Si l’on jette une vue d’ensemble sur les paysagistes modernes, on verra qu’ils ont eu la commune aspiration de pénétrer la nature et d’entrer en rapports de plus en plus intimes avec elle. Aussi leurs efforts accumulés, depuis la rénovation du paysage sous la Restauration, ont-ils amené un perfectionnement des procédés, qui fait que l’aspect du monde extérieur se fixe avec une vérité de plus en plus grande sur la toile.

Considérons, en effet, la transformation qui s’est graduellement opérée dans la manière de peindre de nos paysagistes. Voyons d’abord Théodore Rousseau.

Rousseau devant la nature, aux champs ou dans la forêt, prend toutes sortes de renseignements ; dessine les contours des arbres, l’ossature et la forme du sol ; précise par des croquis l’aspect du feuillage ou de l’herbe qui court sous bois ; relève à l’aquarelle ou au pastel les jeux de la lumière dans les nuages, la couleur de la terre, du ciel et des eaux. Rentré à l’atelier, il compose et peint un tableau, à l’aide des indications recueillies.

Corot et Courbet, venus après lui, procèdent déjà autrement. Pour diminuer la distance qui sépare les études préliminaires du travail à l’atelier, ils peignent à l’huile, sur la toile même, des esquisses en plein air, en face de la nature. Et ces premières études, terminées à l’atelier, deviendront des tableaux ou serviront à la peinture de toiles agrandies et développées qui seront des tableaux.

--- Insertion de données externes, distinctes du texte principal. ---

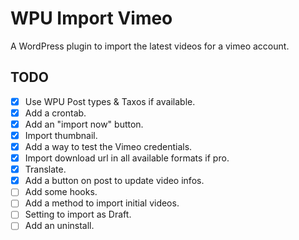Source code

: # WPU Import Vimeo

A WordPress plugin to import the latest videos for a vimeo account.


TODO
---

* [x] Use WPU Post types & Taxos if available.
* [x] Add a crontab.
* [x] Add an "import now" button.
* [x] Import thumbnail.
* [x] Add a way to test the Vimeo credentials.
* [x] Import download url in all available formats if pro.
* [x] Translate.
* [x] Add a button on post to update video infos.
* [ ] Add some hooks.
* [ ] Add a method to import initial videos.
* [ ] Setting to import as Draft.
* [ ] Add an uninstall.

Ainsi Corot et Courbet ont franchi une partie de la distance qui séparait l’étude sur le terrain de la peinture du tableau, ils ont commencé à rendre les deux opérations, de successives, simultanées. Claude Monet, venu à son tour après eux, achève ce qu’ils avaient commencé. Avec lui, plus de croquis préliminaires accumulés, plus de crayons ou d’aquarelles utilisés à l’atelier, mais une peinture à l’huile tout entière commencée et terminée devant la scène naturelle, directement interprétée et rendue. Et c’est ainsi qu’il est devenu le chef de ce qu’à juste titre on a nommé « l’école du plein air ».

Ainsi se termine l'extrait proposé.